Still waiting on shadowfolds steam name though.

And also, like I said earlier, if anyone thinks they can make a better avatar for the team, have at it.


----------



## Bo$$ (Nov 15, 2009)

if and when i'll buy it i will add all of you


----------



## HookeyStreet (Nov 15, 2009)

Watch out guys, TheMailMan78 will be over to burn your clubhouse down


----------



## 3870x2 (Nov 15, 2009)

Bo$$ said:


> if and when i'll buy it i will add all of you



only a matter of when, not if.


----------



## 3870x2 (Nov 15, 2009)

Have about 10 or so members so far, actively smoking the crack that is MW2, would be glad to have more.  Bump!


----------



## NONYA (Nov 16, 2009)

K so ur forming a MW2 clan,whats your tag?Im -=TuMbLeWeEd=-   ]TPU[ would make a decent tag,any other ideas?


----------



## gumpty (Nov 16, 2009)

Have only had one problem with the host-migration so far. Got a kill-streak of 5 and went to launch the Predator missile on some hapless fool. Missile fires and I track it to land on a guy's head, however - host migrates mid-flight - reconnects with new host and starts the 5-second countdown to resume - except my bloody missile keeps falling (without any control) and explodes on the guy while the game was still paused. No kill. Bastards.


----------



## 3870x2 (Nov 16, 2009)

NONYA said:


> K so ur forming a MW2 clan,whats your tag?Im -=TuMbLeWeEd=-   ]TPU[ would make a decent tag,any other ideas?



I just use [TPU], but it is open to be changed, if the team deems it so.


----------



## Sir_Real (Nov 16, 2009)




----------



## 3870x2 (Nov 16, 2009)

gumpty said:


> Have only had one problem with the host-migration so far. Got a kill-streak of 5 and went to launch the Predator missile on some hapless fool. Missile fires and I track it to land on a guy's head, however - host migrates mid-flight - reconnects with new host and starts the 5-second countdown to resume - except my bloody missile keeps falling (without any control) and explodes on the guy while the game was still paused. No kill. Bastards.



I would be more worried about the fact that the missile was bleeding.  This host migration must be stopped!


----------



## gumpty (Nov 17, 2009)

I have a question. It seems to be assumed that PC(keyboard-mouse)>console controller when it comes to FPSs like MW2.
But has this been demonstrated? I would love to see a bi-annual match between the best of both camps - playing on the same server. Or has this been done?


----------



## 3870x2 (Nov 17, 2009)

gumpty said:


> I have a question. It seems to be assumed that PC(keyboard-mouse)>console controller when it comes to FPSs like MW2.
> But has this been demonstrated? I would love to see a bi-annual match between the best of both camps - playing on the same server. Or has this been done?

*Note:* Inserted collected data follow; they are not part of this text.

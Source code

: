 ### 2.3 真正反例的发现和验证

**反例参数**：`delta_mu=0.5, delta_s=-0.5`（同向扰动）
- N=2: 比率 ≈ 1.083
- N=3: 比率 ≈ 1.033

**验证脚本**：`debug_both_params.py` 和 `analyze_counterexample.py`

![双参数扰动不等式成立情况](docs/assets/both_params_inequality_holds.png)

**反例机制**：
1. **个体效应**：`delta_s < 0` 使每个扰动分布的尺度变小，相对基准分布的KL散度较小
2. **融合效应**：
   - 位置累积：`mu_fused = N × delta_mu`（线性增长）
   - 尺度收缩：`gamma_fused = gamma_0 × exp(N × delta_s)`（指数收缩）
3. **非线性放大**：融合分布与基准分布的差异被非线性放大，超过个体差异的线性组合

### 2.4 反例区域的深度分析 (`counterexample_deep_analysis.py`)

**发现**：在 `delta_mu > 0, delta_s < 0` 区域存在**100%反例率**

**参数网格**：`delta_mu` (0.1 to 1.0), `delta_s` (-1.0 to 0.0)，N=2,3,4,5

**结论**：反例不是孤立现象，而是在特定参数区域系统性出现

It has been done, though nothing spectacular.  The mouse is far superior to any gamepad,  I have seen it several times.

I remember halo on the pc, one guy using a gamepad, other the mouse/keyboard, hang em high.

Game 1:
mouse: 25
Controller: 5

Game 2: (dont quite remember if these were the exact numbers, but this game they swapped peripherals)
mouse: 25
Controller: 9


----------



## Dazzeerr (Nov 21, 2009)

I'll happily join, play a fair bit of MW2  Please invite me to ze group


----------



## Easy Rhino (Nov 21, 2009)

have you guys been playing together a lot? do you set a meeting time to put a group together? also, have you encountered a lot of cheating?


----------



## Sir_Real (Nov 21, 2009)

I played a few games with 3 or 4 other [TPU] members. We not been aranging no times or owt we just use steam to see what other members are playing at same time & then invite to join in a match together. 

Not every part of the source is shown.